I know, there are at least 10 topics in the forum with the same title. I am posting this topic as the last resource to find some answers for a few doubts regarding Silva. In advance, I will disclose that am not a big user of 16S analysis, so I beg your pardon for my naiveness.
I have been still using greengenes when I need 16S results and failed when trying to move to Silva. Now I see that greengenes is impressively outdated compared to Silva. Now I think its time for a definitive update.
A few questions I couldn’t find an explanation for anywhere else:
Why does the SILVA database has Uracils instead of Thymines in their fasta sequence? am I downloading the wrong database file? I understand that this is rRNA, but sequences made from reverse transcriptase are DNA so I don’t understand why greengenes wasn’t like that. I looked for the SILVA_138_SSURef_NR99_tax_silva.fasta, which contains a non-redundant set of sequences. Does 16S software like vsearch recognize the Us as being related to the Ts? (Why just not change the Us in the database for Ts like everywhere else?)
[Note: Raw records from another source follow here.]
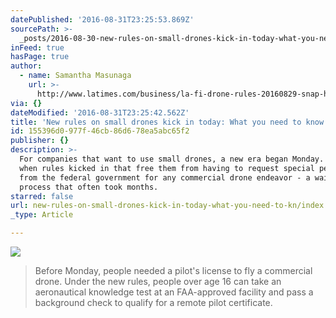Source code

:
 ```yaml
---
datePublished: '2016-08-31T23:25:53.869Z'
sourcePath: >-
  _posts/2016-08-30-new-rules-on-small-drones-kick-in-today-what-you-need-to-kn.md
inFeed: true
hasPage: true
author:
  - name: Samantha Masunaga
    url: >-
      http://www.latimes.com/business/la-fi-drone-rules-20160829-snap-htmlstory.html
via: {}
dateModified: '2016-08-31T23:25:42.562Z'
title: 'New rules on small drones kick in today: What you need to know'
id: 155396d0-977f-46cb-86d6-78ea5abc65f2
publisher: {}
description: >-
  For companies that want to use small drones, a new era began Monday. That's
  when rules kicked in that free them from having to request special permission
  from the federal government for any commercial drone endeavor - a waiver
  process that often took months.
starred: false
url: new-rules-on-small-drones-kick-in-today-what-you-need-to-kn/index.html
_type: Article

---
```

![](https://the-grid-user-content.s3-us-west-2.amazonaws.com/a0e2c187-afe3-490f-8a6e-1a14b4236f26.jpg)

> Before Monday, people needed a pilot's license to fly a commercial drone. Under the new rules, people over age 16 can take an aeronautical knowledge test at an FAA-approved facility and pass a background check to qualify for a remote pilot certificate.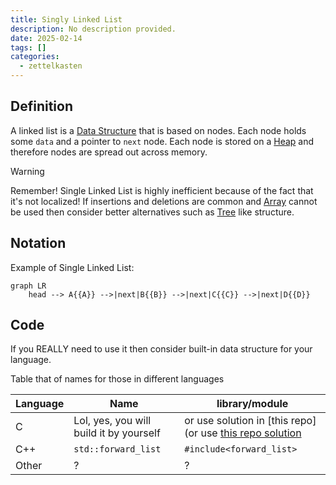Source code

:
 ```yaml
---
title: Singly Linked List
description: No description provided.
date: 2025-02-14
tags: []
categories:
  - zettelkasten
---
```


## Definition

A linked list is a [Data Structure](Data%20Structure) that is based on nodes. Each node holds some `data` and a pointer to `next` node. Each node is stored on a [Heap](Heap.md) and therefore nodes are spread out across memory. 

> [!Warning]
> Remember! Single Linked List is highly inefficient because of the fact that it's not localized! If insertions and deletions are common and [Array](Array) cannot be used then consider better alternatives such as [Tree](Tree.md) like structure.

## Notation

Example of Single Linked List:

```mermaid
graph LR
    head --> A{{A}} -->|next|B{{B}} -->|next|C{{C}} -->|next|D{{D}}
```

## Code

If you REALLY need to use it then consider built-in data structure for your language.

Table that of names for those in different languages

| Language | Name                                    | library/module                                                                                                  |
| -------- | --------------------------------------- | --------------------------------------------------------------------------------------------------------------- |
| C        | Lol, yes, you will build it by yourself | or use solution in [this repo](or use [this repo solution](https://github.com/mkirchner/linked-list-good-taste) |
| C++      | `std::forward_list`                     | `#include<forward_list>`                                                                                        |
| Other    | ?                                       | ?                                                                                                               |
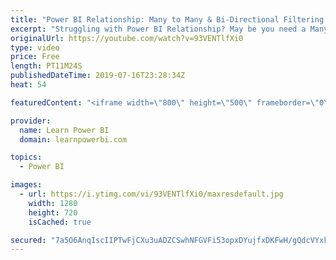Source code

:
 ```yaml
---
title: "Power BI Relationship: Many to Many & Bi-Directional Filtering #Q&A"
excerpt: "Struggling with Power BI Relationship? May be you need a Many to Many relationship or Bi-Directional filtering.  Watch the solution and 👉 Download the file at https://web.learnpowerbi.com/download/ 👉 Watch Power BI Beginner Tutorial: https://youtu.be/AGrl-H87pRU  This Power BI Example has  Content"
originalUrl: https://youtube.com/watch?v=93VENTlfXi0
type: video
price: Free
length: PT11M24S
publishedDateTime: 2019-07-16T23:28:34Z
heat: 54

featuredContent: "<iframe width=\"800\" height=\"500\" frameborder=\"0\" src=\"https://www.youtube.com/embed/93VENTlfXi0\" allow=\"accelerometer; autoplay; encrypted-media; gyroscope; picture-in-picture\" allowfullscreen></iframe>"

provider:
  name: Learn Power BI
  domain: learnpowerbi.com

topics:
  - Power BI

images:
  - url: https://i.ytimg.com/vi/93VENTlfXi0/maxresdefault.jpg
    width: 1280
    height: 720
    isCached: true

secured: "7a5O6AnqIscIIPTwFjCXu3uADZCSwhNFGVFi53opxDYujfxDKFwH/gQdcVYxkoXKe9aaWh+tF3BCrG6m+O9Yh7vpt8LI2qkpA3TcNyk0sx7xHInTVDRX4Uro8gHJU5ci+csdU2Iiei5dVG10MaSHYmbZEwa/OxhpgeGUL7XUywv+k15zdZWjp0GRQZY9x9WPArWLAePsPObxKtz7ooheauz0PFX45rz8DHDnqRdIM8hjJ2k7M1umz00SK1pZc4qdxKJ14DnVG+JQYyBAF+YN6VtjlnZfnkZ2AIsByxmqd8MjiNr9zRq6Pf0/A88ee1mAA1Bd+y3wg5ZU8qJMUCAdGLd5WShrMzJLaVMUtQQMMb31JwLcZ6y6czLsjGTPHX3GW7ZVfpNx/XWhHZApz81vreTurz+97DVgQ97aUEwarSY=;di0tkFDVPTNIp44YUBv4fg=="
---
```


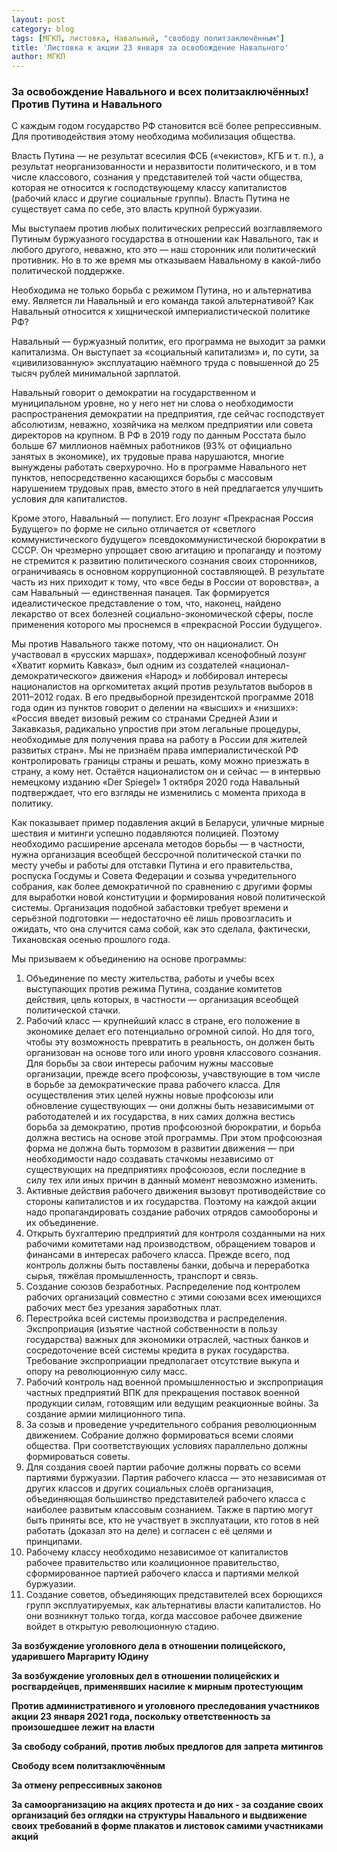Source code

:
 ```yaml
---
layout: post
category: blog
tags: [МГКП, листовка, Навальный, "свободу политзаключённым"]
title: 'Листовка к акции 23 января за освобождение Навального'
author: МГКП
---
```


### За освобождение Навального и всех политзаключённых! Против Путина и Навального

С каждым годом государство РФ становится всё более репрессивным. Для противодействия этому необходима мобилизация общества.

Власть Путина — не результат всесилия ФСБ («чекистов», КГБ и т. п.), а результат неорганизованности и неразвитости политического, и в том числе классового, сознания у представителей той части общества, которая не относится к господствующему классу капиталистов (рабочий класс и другие социальные группы). Власть Путина не существует сама по себе, это власть крупной буржуазии.

Мы выступаем против любых политических репрессий возглавляемого Путиным буржуазного государства в отношении как Навального, так и любого другого, неважно, кто это — наш сторонник или политический противник. Но в то же время мы отказываем Навальному в какой-либо политической поддержке.

Необходима не только борьба с режимом Путина, но и альтернатива ему. Является ли Навальный и его команда такой альтернативой? Как Навальный относится к хищнической империалистической политике РФ?

Навальный — буржуазный политик, его программа не выходит за рамки капитализма. Он выступает за «социальный капитализм» и, по сути, за «цивилизованную» эксплуатацию наёмного труда с повышенной до 25 тысяч рублей минимальной зарплатой.

Навальный говорит о демократии на государственном и муниципальном уровне, но у него нет ни слова о необходимости распространения демократии на предприятия, где сейчас господствует абсолютизм, неважно, хозяйчика на мелком предприятии или совета директоров на крупном. В РФ в 2019 году по данным Росстата было больше 67 миллионов наёмных работников (93% от официально занятых в экономике), их трудовые права нарушаются, многие вынуждены работать сверхурочно. Но в программе Навального нет пунктов, непосредственно касающихся борьбы с массовым нарушением трудовых прав, вместо этого в ней предлагается улучшить условия для капиталистов.

Кроме этого, Навальный — популист. Его лозунг «Прекрасная Россия Будущего» по форме не сильно отличается от «светлого коммунистического будущего» псевдокоммунистической бюрократии в СССР. Он чрезмерно упрощает свою агитацию и пропаганду и поэтому не стремится к развитию политического сознания своих сторонников, ограничиваясь в основном коррупционной составляющей. В результате часть из них приходит к тому, что «все беды в России от воровства», а сам Навальный — единственная панацея. Так формируется идеалистическое представление о том, что, наконец, найдено лекарство от всех болезней социально-экономической сферы, после применения которого мы проснемся в «прекрасной России будущего».

Мы против Навального также потому, что он националист. Он участвовал в «русских маршах», поддерживал ксенофобный лозунг «Хватит кормить Кавказ», был одним из создателей «национал-демократического» движения «Народ» и лоббировал интересы националистов на оргкомитетах акций против результатов выборов в 2011–2012 годах. В его предвыборной президентской программе 2018 года один из пунктов говорит о делении на «высших» и «низших»: «Россия введет визовый режим со странами Средней Азии и Закавказья, радикально упростив при этом легальные процедуры, необходимые для получения права на работу в России для жителей развитых стран». Мы не признаём права империалистической РФ контролировать границы страны и решать, кому можно приезжать в страну, а кому нет. Остаётся националистом он и сейчас — в интервью немецкому изданию «Der Spiegel» 1 октября 2020 года Навальный подтверждает, что его взгляды не изменились с момента прихода в политику.

Как показывает пример подавления акций в Беларуси, уличные мирные шествия и митинги успешно подавляются полицией. Поэтому необходимо расширение арсенала методов борьбы — в частности, нужна организация всеобщей бессрочной политической стачки по месту учебы и работы для отставки Путина и его правительства, роспуска Госдумы и Совета Федерации и созыва учредительного собрания, как более демократичной по сравнению с другими формы для выработки новой конституции и формирования новой политической системы. Организация подобной забастовки требует времени и серьёзной подготовки — недостаточно её лишь провозгласить и ожидать, что она случится сама собой, как это сделала, фактически, Тихановская осенью прошлого года.

Мы призываем к объединению на основе программы:

1. Объединение по месту жительства, работы и учебы всех выступающих против режима Путина, создание комитетов действия, цель которых, в частности — организация всеобщей политической стачки.
2. Рабочий класс — крупнейший класс в стране, его положение в экономике делает его потенциально огромной силой. Но для того, чтобы эту возможность превратить в реальность, он должен быть организован на основе того или иного
уровня классового сознания. Для борьбы за свои интересы рабочим нужны массовые организации, прежде всего профсоюзы, учавствующие в том числе в борьбе за демократические права рабочего класса. Для осуществления этих целей нужны новые профсоюзы или обновление существующих — они должны быть независимыми от работодателей и их государства, в них самих должна вестись борьба за демократию, против профсоюзной бюрократии, и борьба должна вестись на основе этой программы. При этом профсоюзная форма не должна быть тормозом в развитии движения — при необходимости надо создавать стачкомы независимо от существующих на предприятиях профсоюзов, если последние
в силу тех или иных причин в данный момент невозможно изменить.
3. Активные действия рабочего движения вызовут противодействие со стороны капиталистов и их государства. Поэтому на каждой акции надо пропагандировать создание рабочих отрядов самообороны и их объединение.
4. Открыть бухгалтерию предприятий для контроля созданными на них рабочими комитетами над производством, обращением товаров и финансами в интересах рабочего класса. Прежде всего, под контроль должны быть поставлены
банки, добыча и переработка сырья, тяжёлая промышленность, транспорт и связь.
5. Создание союзов безработных. Распределение под контролем рабочих организаций совместно с этими союзами всех имеющихся рабочих мест без урезания заработных плат.
6. Перестройка всей системы производства и распределения. Экспроприация (изъятие частной собственности в пользу государства) важных для экономики отраслей, частных банков и сосредоточение всей системы кредита в руках государства. Требование экспроприации предполагает отсутствие выкупа и опору на революционную силу масс.
7. Рабочий контроль над военной промышленностью и экспроприация частных предприятий ВПК для прекращения поставок военной продукции силам, готовящим или ведущим реакционные войны. За создание армии милиционного типа.
8. За созыв и проведение учредительного собрания революционным движением. Собрание должно формироваться всеми слоями общества. При соответствующих условиях параллельно должны формироваться советы.
9. Для создания своей партии рабочие должны порвать со всеми партиями буржуазии. Партия рабочего класса — это независимая от других классов и других социальных слоёв организация, объединяющая большинство представителей
рабочего класса с наиболее развитым классовым сознанием. Также в партию могут быть приняты все, кто не участвует в эксплуатации, кто готов в ней работать (доказал это на деле) и согласен с её целями и принципами.
10. Рабочему классу необходимо независимое от капиталистов рабочее правительство или коалиционное правительство, сформированное партией рабочего класса и партиями мелкой буржуазии.
11. Создание советов, объединяющих представителей всех борющихся групп эксплуатируемых, как альтернативы власти капиталистов. Но они возникнут только тогда, когда массовое рабочее движение войдет в открытую революционную стадию.

**За возбуждение уголовного дела в отношении полицейского, ударившего Маргариту Юдину**

**За возбуждение уголовных дел в отношении полицейских и росгвардейцев, применявших насилие к мирным протестующим**

**Против административного и уголовного преследования участников акции 23 января 2021 года, поскольку ответственность за произошедшее лежит на власти**

**За свободу собраний, против любых предлогов для запрета митингов**

**Свободу всем политзаключённым**

**За отмену репрессивных законов**

**За самоорганизацию на акциях протеста и до них - за создание своих организаций без оглядки на структуры Навального и выдвижение своих требований в форме плакатов и листовок самими участниками акций**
Does Silva give a 16S database? Or is it always mixed with 18S? I find a bit annoying to have 18S sequences in the database if I am not amplifying 18S sequences. Also if I am using 16S primers and somehow get contaminating 18S OTUs due to similar sequences.
In which situations would I prefer using the align database instead of the regular fasta database? Which advantages (or downsides) do I get with the align files? I get kind of overwhelmed by thoughts just by looking at it, its a crazy one.
Thanks for all the help and sorry for your trouble.